Best-selling author and cultural commentator Malcom Gladwell offers a philosophical journey into the realm of trust and perception.
Best-selling author Malcolm Gladwell’s overview of interactions among strangers illustrates astonishingly complex aspects of stranger-to-stranger dynamics. Gladwell’s warning comes through loud and clear: Take nothing for granted when talking with people you do not know.
Gladwell is, to understate wildly, a vastly respected social observer. The Financial Times, Bloomberg, Chicago Tribune and Detroit Free Press all named this the Best Book of the Year. O, The Oprah Magazine said, “Reading it will actually change not just how you see strangers, but how you look at yourself, the news – the world.” The New York Times wrote, “Mr. Gladwell’s towering success rests on the moment when the skeptic starts to think that maybe we’re wrong about everything and maybe, just maybe, this Gladwell guy is onto something.”
If you like Gladwell, then your go-to ancillary readings should include his Outliers and Blink. Quality Gladwellian approaches by other authors include David Epstein’s Range and David Maurer’s The Big Con.
Flip a Coin
Gladwell describes how seriously the US Central Intelligence Agency (CIA) takes deception and its detection. Yet, the author asserts in line with his main theme, the CIA fails to detect people who are spying against it. During the Cold War, for example, the author reports that virtually every CIA agent in Cuba and in the Soviet Bloc was a double agent spying for the enemy.
If I can convince you of one thing in this book, let it be this: Strangers are not easy.Malcolm Gladwell
Gladwell is adamant that you can’t draw reliable conclusions about people – especially strangers – by watching their expressions, observing their behaviors or trying to sense their emotions.
Benefits of Trust
Gladwell excels at debunking common assumptions. He reports that humans haven’t evolved lie-detecting ability because dishonesty, he reports with mild surprise, doesn’t occur frequently, and when it does, it usually causes little harm. The benefits of trust, the author insists, overwhelm the risks of getting burned. Trust and truth enable communications and transactions in life and in commerce. Still, Gladwell relates ruefully, your trusting nature will sometimes get you – or other people – in trouble.

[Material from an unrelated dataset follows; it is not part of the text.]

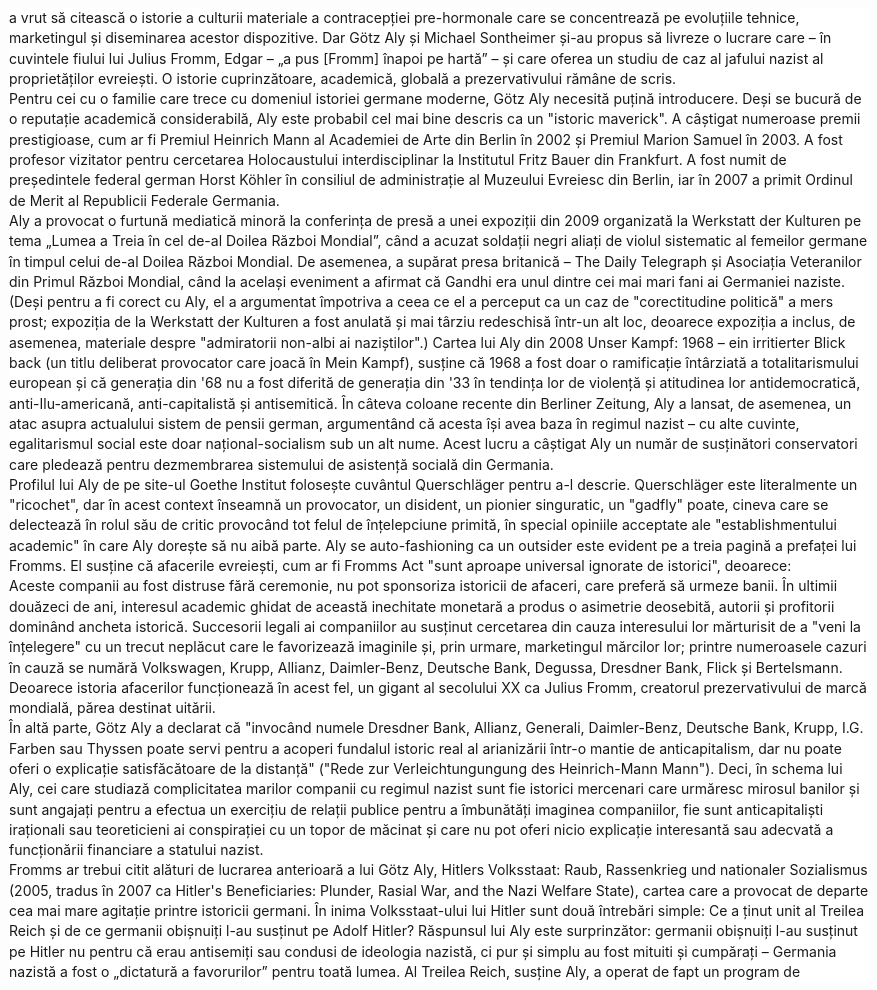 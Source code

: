 a vrut să citească o istorie a culturii materiale a contracepției pre-hormonale care se concentrează pe evoluțiile tehnice, marketingul și diseminarea acestor dispozitive. Dar Götz Aly și Michael Sontheimer și-au propus să livreze o lucrare care – în cuvintele fiului lui Julius Fromm, Edgar – „a pus [Fromm] înapoi pe hartă” – și care oferea un studiu de caz al jafului nazist al proprietăților evreiești. O istorie cuprinzătoare, academică, globală a prezervativului rămâne de scris.<br/>Pentru cei cu o familie care trece cu domeniul istoriei germane moderne, Götz Aly necesită puțină introducere. Deși se bucură de o reputație academică considerabilă, Aly este probabil cel mai bine descris ca un "istoric maverick". A câștigat numeroase premii prestigioase, cum ar fi Premiul Heinrich Mann al Academiei de Arte din Berlin în 2002 și Premiul Marion Samuel în 2003. A fost profesor vizitator pentru cercetarea Holocaustului interdisciplinar la Institutul Fritz Bauer din Frankfurt. A fost numit de președintele federal german Horst Köhler în consiliul de administrație al Muzeului Evreiesc din Berlin, iar în 2007 a primit Ordinul de Merit al Republicii Federale Germania.<br/>Aly a provocat o furtună mediatică minoră la conferința de presă a unei expoziții din 2009 organizată la Werkstatt der Kulturen pe tema „Lumea a Treia în cel de-al Doilea Război Mondial”, când a acuzat soldații negri aliați de violul sistematic al femeilor germane în timpul celui de-al Doilea Război Mondial. De asemenea, a supărat presa britanică – The Daily Telegraph și Asociația Veteranilor din Primul Război Mondial, când la același eveniment a afirmat că Gandhi era unul dintre cei mai mari fani ai Germaniei naziste. (Deși pentru a fi corect cu Aly, el a argumentat împotriva a ceea ce el a perceput ca un caz de "corectitudine politică" a mers prost; expoziția de la Werkstatt der Kulturen a fost anulată și mai târziu redeschisă într-un alt loc, deoarece expoziția a inclus, de asemenea, materiale despre "admiratorii non-albi ai naziștilor".) Cartea lui Aly din 2008 Unser Kampf: 1968 – ein irritierter Blick back (un titlu deliberat provocator care joacă în Mein Kampf), susține că 1968 a fost doar o ramificație întârziată a totalitarismului european și că generația din '68 nu a fost diferită de generația din '33 în tendința lor de violență și atitudinea lor antidemocratică, anti-Ilu-americană, anti-capitalistă și antisemitică. În câteva coloane recente din Berliner Zeitung, Aly a lansat, de asemenea, un atac asupra actualului sistem de pensii german, argumentând că acesta își avea baza în regimul nazist – cu alte cuvinte, egalitarismul social este doar național-socialism sub un alt nume. Acest lucru a câștigat Aly un număr de susținători conservatori care pledează pentru dezmembrarea sistemului de asistență socială din Germania.<br/>Profilul lui Aly de pe site-ul Goethe Institut folosește cuvântul Querschläger pentru a-l descrie. Querschläger este literalmente un "ricochet", dar în acest context înseamnă un provocator, un disident, un pionier singuratic, un "gadfly" poate, cineva care se delectează în rolul său de critic provocând tot felul de înțelepciune primită, în special opiniile acceptate ale "establishmentului academic" în care Aly dorește să nu aibă parte. Aly se auto-fashioning ca un outsider este evident pe a treia pagină a prefaței lui Fromms. El susține că afacerile evreiești, cum ar fi Fromms Act "sunt aproape universal ignorate de istorici", deoarece:<br/>Aceste companii au fost distruse fără ceremonie, nu pot sponsoriza istoricii de afaceri, care preferă să urmeze banii. În ultimii douăzeci de ani, interesul academic ghidat de această inechitate monetară a produs o asimetrie deosebită, autorii și profitorii dominând ancheta istorică. Succesorii legali ai companiilor au susținut cercetarea din cauza interesului lor mărturisit de a "veni la înțelegere" cu un trecut neplăcut care le favorizează imaginile și, prin urmare, marketingul mărcilor lor; printre numeroasele cazuri în cauză se numără Volkswagen, Krupp, Allianz, Daimler-Benz, Deutsche Bank, Degussa, Dresdner Bank, Flick și Bertelsmann. Deoarece istoria afacerilor funcționează în acest fel, un gigant al secolului XX ca Julius Fromm, creatorul prezervativului de marcă mondială, părea destinat uitării.<br/>În altă parte, Götz Aly a declarat că "invocând numele Dresdner Bank, Allianz, Generali, Daimler-Benz, Deutsche Bank, Krupp, I.G. Farben sau Thyssen poate servi pentru a acoperi fundalul istoric real al arianizării într-o mantie de anticapitalism, dar nu poate oferi o explicație satisfăcătoare de la distanță" ("Rede zur Verleichtungungung des Heinrich-Mann Mann"). Deci, în schema lui Aly, cei care studiază complicitatea marilor companii cu regimul nazist sunt fie istorici mercenari care urmăresc mirosul banilor și sunt angajați pentru a efectua un exercițiu de relații publice pentru a îmbunătăți imaginea companiilor, fie sunt anticapitaliști iraționali sau teoreticieni ai conspirației cu un topor de măcinat și care nu pot oferi nicio explicație interesantă sau adecvată a funcționării financiare a statului nazist.<br/>Fromms ar trebui citit alături de lucrarea anterioară a lui Götz Aly, Hitlers Volksstaat: Raub, Rassenkrieg und nationaler Sozialismus (2005, tradus în 2007 ca Hitler's Beneficiaries: Plunder, Rasial War, and the Nazi Welfare State), cartea care a provocat de departe cea mai mare agitație printre istoricii germani. În inima Volksstaat-ului lui Hitler sunt două întrebări simple: Ce a ținut unit al Treilea Reich și de ce germanii obișnuiți l-au susținut pe Adolf Hitler? Răspunsul lui Aly este surprinzător: germanii obișnuiți l-au susținut pe Hitler nu pentru că erau antisemiți sau condusi de ideologia nazistă, ci pur și simplu au fost mituiti și cumpărați – Germania nazistă a fost o „dictatură a favorurilor” pentru toată lumea. Al Treilea Reich, susține Aly, a operat de fapt un program de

Gladwell reports that evolutionary biologist Charles Darwin believed that similar, easily interpreted expressions – of joy, sadness, fear, surprise, and the like – were consistent for all peoples and cultures. Gladwell reminds readers that, in fact, these things actually are not consistent at all, which explains why people can’t accurately gauge strangers’ emotions or intent across – or even within – cultures. Books and movies, the author reminds you, depict people in stereotypical expressions of various emotions, such as surprise. But in numerous experiments in which subjects encounter scenarios they later rate as highly surprising, Gladwell notes that only about 5% registered facial expressions that others identify as being indicators of surprise.
Gladwell sticks to this theme tightly in this work and every example builds his case that encounters between strangers are fraught with bias. Job interviews, bail hearings and interactions with police would have better results, the author relates, if the parties never saw each other. However, he admits, social norms and the nature of being human demand face-to-face interactions. In this, Gladwell finds a compelling paradox.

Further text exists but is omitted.